◆ SUPPLIED DATA:
::::::::::

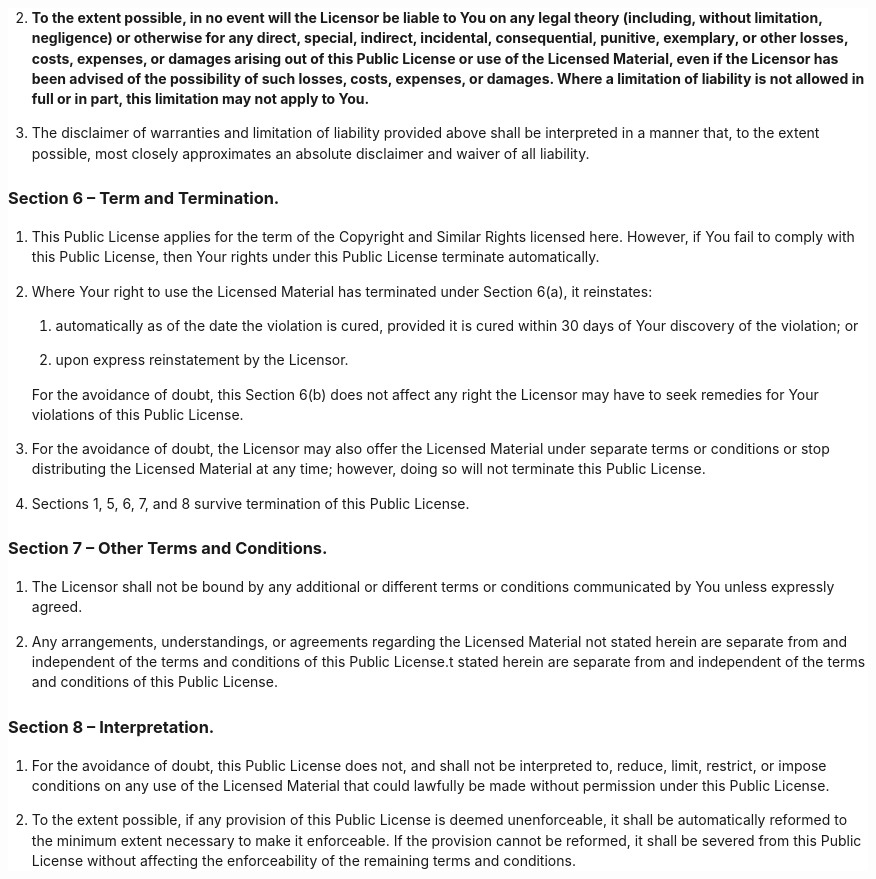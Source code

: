 2. __To the extent possible, in no event will the Licensor be liable to You on
   any legal theory (including, without limitation, negligence) or otherwise for
   any direct, special, indirect, incidental, consequential, punitive, exemplary,
   or other losses, costs, expenses, or damages arising out of this Public License
   or use of the Licensed Material, even if the Licensor has been advised of the
   possibility of such losses, costs, expenses, or damages. Where a limitation
   of liability is not allowed in full or in part, this limitation may not apply
   to You.__

3. The disclaimer of warranties and limitation of liability provided above shall
   be interpreted in a manner that, to the extent possible, most closely
   approximates an absolute disclaimer and waiver of all liability.

### Section 6 – Term and Termination.

1. This Public License applies for the term of the Copyright and Similar Rights
   licensed here. However, if You fail to comply with this Public License, then
   Your rights under this Public License terminate automatically.

2. Where Your right to use the Licensed Material has terminated under Section 6(a),
   it reinstates:

    1. automatically as of the date the violation is cured, provided it is cured
       within 30 days of Your discovery of the violation; or

    2. upon express reinstatement by the Licensor.

   For the avoidance of doubt, this Section 6(b) does not affect any right the
   Licensor may have to seek remedies for Your violations of this Public License.

3. For the avoidance of doubt, the Licensor may also offer the Licensed Material
   under separate terms or conditions or stop distributing the Licensed Material
   at any time; however, doing so will not terminate this Public License.

4. Sections 1, 5, 6, 7, and 8 survive termination of this Public License.

### Section 7 – Other Terms and Conditions.

1. The Licensor shall not be bound by any additional or different terms or
   conditions communicated by You unless expressly agreed.

2. Any arrangements, understandings, or agreements regarding the Licensed Material
   not stated herein are separate from and independent of the terms and conditions
   of this Public License.t stated herein are separate from and independent of
   the terms and conditions of this Public License.

### Section 8 – Interpretation.

1. For the avoidance of doubt, this Public License does not, and shall not be
   interpreted to, reduce, limit, restrict, or impose conditions on any use of
   the Licensed Material that could lawfully be made without permission under
   this Public License.

2. To the extent possible, if any provision of this Public License is deemed
   unenforceable, it shall be automatically reformed to the minimum extent
   necessary to make it enforceable. If the provision cannot be reformed, it
   shall be severed from this Public License without affecting the enforceability
   of the remaining terms and conditions.
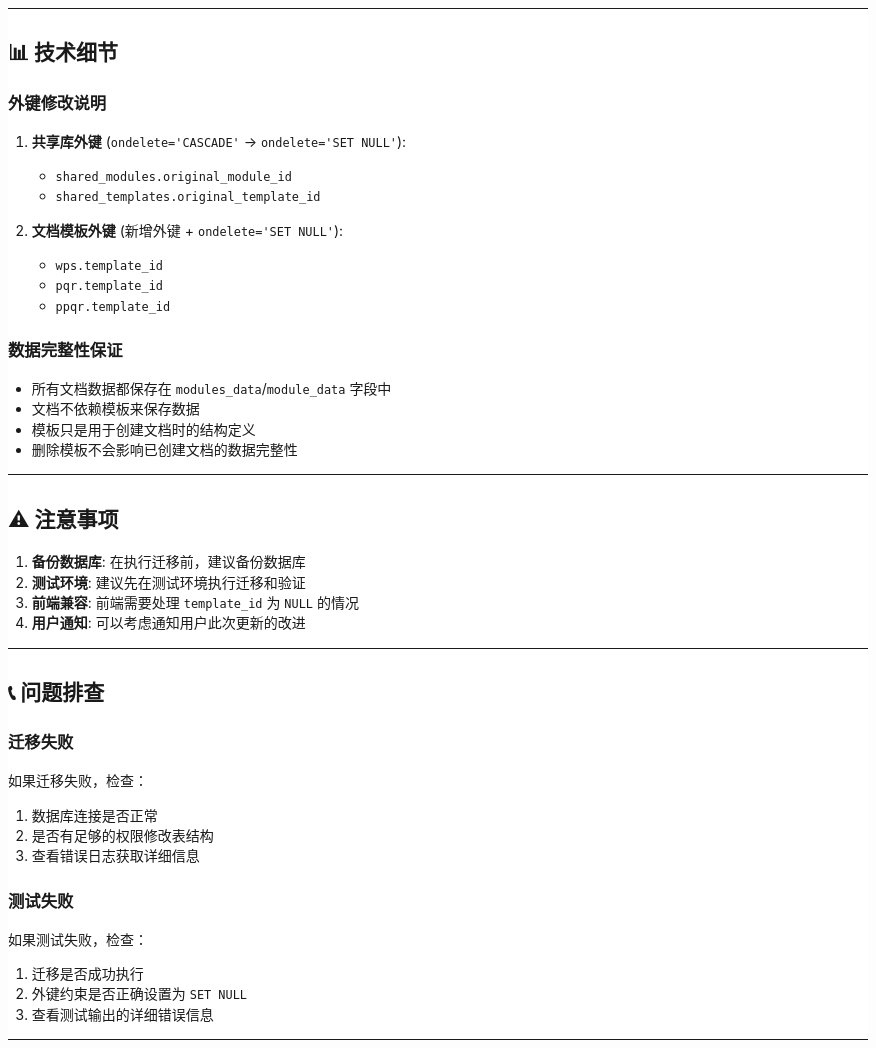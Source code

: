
 ```typescript
```

---

## 📊 技术细节

### 外键修改说明

1. **共享库外键** (`ondelete='CASCADE'` → `ondelete='SET NULL'`):
   - `shared_modules.original_module_id`
   - `shared_templates.original_template_id`

2. **文档模板外键** (新增外键 + `ondelete='SET NULL'`):
   - `wps.template_id`
   - `pqr.template_id`
   - `ppqr.template_id`

### 数据完整性保证

- 所有文档数据都保存在 `modules_data`/`module_data` 字段中
- 文档不依赖模板来保存数据
- 模板只是用于创建文档时的结构定义
- 删除模板不会影响已创建文档的数据完整性

---

## ⚠️ 注意事项

1. **备份数据库**: 在执行迁移前，建议备份数据库
2. **测试环境**: 建议先在测试环境执行迁移和验证
3. **前端兼容**: 前端需要处理 `template_id` 为 `NULL` 的情况
4. **用户通知**: 可以考虑通知用户此次更新的改进

---

## 📞 问题排查

### 迁移失败

如果迁移失败，检查：
1. 数据库连接是否正常
2. 是否有足够的权限修改表结构
3. 查看错误日志获取详细信息

### 测试失败

如果测试失败，检查：
1. 迁移是否成功执行
2. 外键约束是否正确设置为 `SET NULL`
3. 查看测试输出的详细错误信息

---
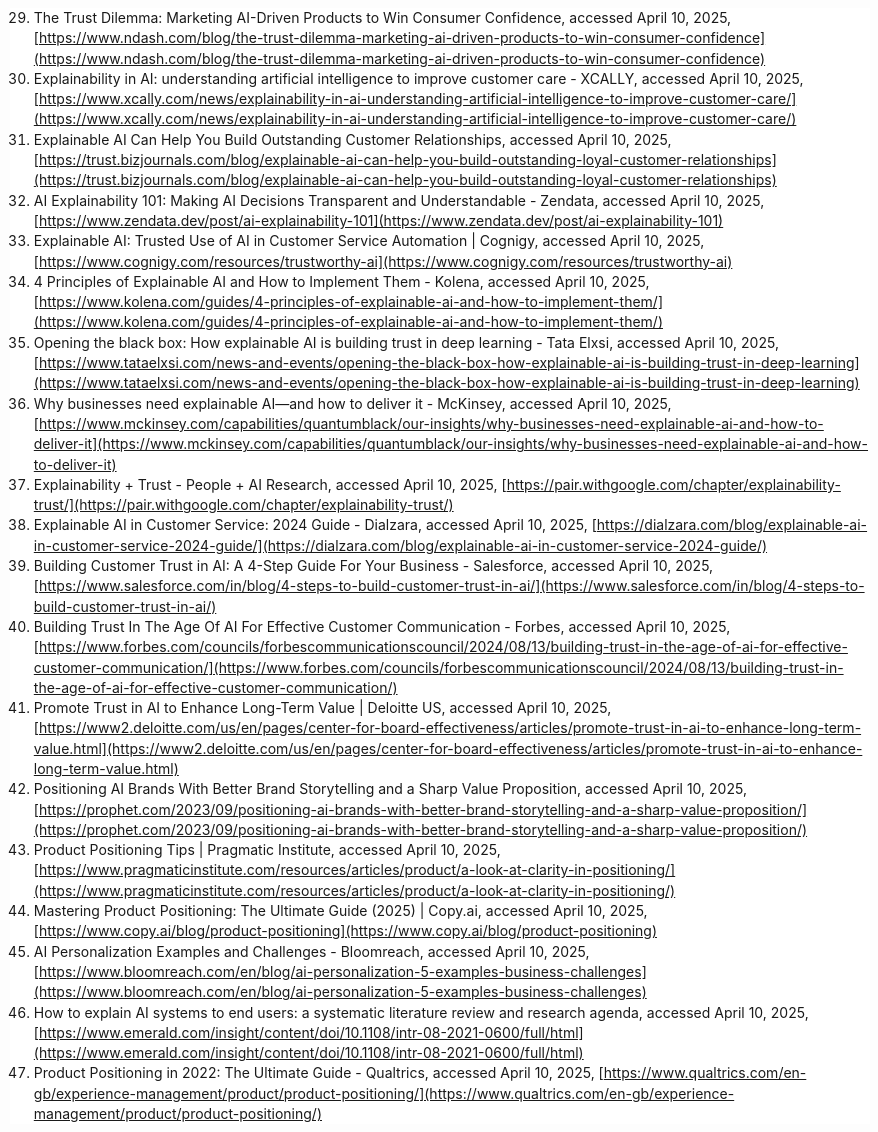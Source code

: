29. The Trust Dilemma: Marketing AI-Driven Products to Win Consumer Confidence, accessed April 10, 2025, [https://www.ndash.com/blog/the-trust-dilemma-marketing-ai-driven-products-to-win-consumer-confidence](https://www.ndash.com/blog/the-trust-dilemma-marketing-ai-driven-products-to-win-consumer-confidence)  
30. Explainability in AI: understanding artificial intelligence to improve customer care \- XCALLY, accessed April 10, 2025, [https://www.xcally.com/news/explainability-in-ai-understanding-artificial-intelligence-to-improve-customer-care/](https://www.xcally.com/news/explainability-in-ai-understanding-artificial-intelligence-to-improve-customer-care/)  
31. Explainable AI Can Help You Build Outstanding Customer Relationships, accessed April 10, 2025, [https://trust.bizjournals.com/blog/explainable-ai-can-help-you-build-outstanding-loyal-customer-relationships](https://trust.bizjournals.com/blog/explainable-ai-can-help-you-build-outstanding-loyal-customer-relationships)  
32. AI Explainability 101: Making AI Decisions Transparent and Understandable \- Zendata, accessed April 10, 2025, [https://www.zendata.dev/post/ai-explainability-101](https://www.zendata.dev/post/ai-explainability-101)  
33. Explainable AI: Trusted Use of AI in Customer Service Automation | Cognigy, accessed April 10, 2025, [https://www.cognigy.com/resources/trustworthy-ai](https://www.cognigy.com/resources/trustworthy-ai)  
34. 4 Principles of Explainable AI and How to Implement Them \- Kolena, accessed April 10, 2025, [https://www.kolena.com/guides/4-principles-of-explainable-ai-and-how-to-implement-them/](https://www.kolena.com/guides/4-principles-of-explainable-ai-and-how-to-implement-them/)  
35. Opening the black box: How explainable AI is building trust in deep learning \- Tata Elxsi, accessed April 10, 2025, [https://www.tataelxsi.com/news-and-events/opening-the-black-box-how-explainable-ai-is-building-trust-in-deep-learning](https://www.tataelxsi.com/news-and-events/opening-the-black-box-how-explainable-ai-is-building-trust-in-deep-learning)  
36. Why businesses need explainable AI—and how to deliver it \- McKinsey, accessed April 10, 2025, [https://www.mckinsey.com/capabilities/quantumblack/our-insights/why-businesses-need-explainable-ai-and-how-to-deliver-it](https://www.mckinsey.com/capabilities/quantumblack/our-insights/why-businesses-need-explainable-ai-and-how-to-deliver-it)  
37. Explainability \+ Trust \- People \+ AI Research, accessed April 10, 2025, [https://pair.withgoogle.com/chapter/explainability-trust/](https://pair.withgoogle.com/chapter/explainability-trust/)  
38. Explainable AI in Customer Service: 2024 Guide \- Dialzara, accessed April 10, 2025, [https://dialzara.com/blog/explainable-ai-in-customer-service-2024-guide/](https://dialzara.com/blog/explainable-ai-in-customer-service-2024-guide/)  
39. Building Customer Trust in AI: A 4-Step Guide For Your Business \- Salesforce, accessed April 10, 2025, [https://www.salesforce.com/in/blog/4-steps-to-build-customer-trust-in-ai/](https://www.salesforce.com/in/blog/4-steps-to-build-customer-trust-in-ai/)  
40. Building Trust In The Age Of AI For Effective Customer Communication \- Forbes, accessed April 10, 2025, [https://www.forbes.com/councils/forbescommunicationscouncil/2024/08/13/building-trust-in-the-age-of-ai-for-effective-customer-communication/](https://www.forbes.com/councils/forbescommunicationscouncil/2024/08/13/building-trust-in-the-age-of-ai-for-effective-customer-communication/)  
41. Promote Trust in AI to Enhance Long-Term Value | Deloitte US, accessed April 10, 2025, [https://www2.deloitte.com/us/en/pages/center-for-board-effectiveness/articles/promote-trust-in-ai-to-enhance-long-term-value.html](https://www2.deloitte.com/us/en/pages/center-for-board-effectiveness/articles/promote-trust-in-ai-to-enhance-long-term-value.html)  
42. Positioning AI Brands With Better Brand Storytelling and a Sharp Value Proposition, accessed April 10, 2025, [https://prophet.com/2023/09/positioning-ai-brands-with-better-brand-storytelling-and-a-sharp-value-proposition/](https://prophet.com/2023/09/positioning-ai-brands-with-better-brand-storytelling-and-a-sharp-value-proposition/)  
43. Product Positioning Tips | Pragmatic Institute, accessed April 10, 2025, [https://www.pragmaticinstitute.com/resources/articles/product/a-look-at-clarity-in-positioning/](https://www.pragmaticinstitute.com/resources/articles/product/a-look-at-clarity-in-positioning/)  
44. Mastering Product Positioning: The Ultimate Guide (2025) | Copy.ai, accessed April 10, 2025, [https://www.copy.ai/blog/product-positioning](https://www.copy.ai/blog/product-positioning)  
45. AI Personalization Examples and Challenges \- Bloomreach, accessed April 10, 2025, [https://www.bloomreach.com/en/blog/ai-personalization-5-examples-business-challenges](https://www.bloomreach.com/en/blog/ai-personalization-5-examples-business-challenges)  
46. How to explain AI systems to end users: a systematic literature review and research agenda, accessed April 10, 2025, [https://www.emerald.com/insight/content/doi/10.1108/intr-08-2021-0600/full/html](https://www.emerald.com/insight/content/doi/10.1108/intr-08-2021-0600/full/html)  
47. Product Positioning in 2022: The Ultimate Guide \- Qualtrics, accessed April 10, 2025, [https://www.qualtrics.com/en-gb/experience-management/product/product-positioning/](https://www.qualtrics.com/en-gb/experience-management/product/product-positioning/)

::::::::::

◆ ABOUT THIS TASK:
Your task is to copy each line of the data above that holds "shall".

◆ EXPECTED OUTPUT:
3. The disclaimer of warranties and limitation of liability provided above shall
1. The Licensor shall not be bound by any additional or different terms or
1. For the avoidance of doubt, this Public License does not, and shall not be
   unenforceable, it shall be automatically reformed to the minimum extent
   shall be severed from this Public License without affecting the enforceability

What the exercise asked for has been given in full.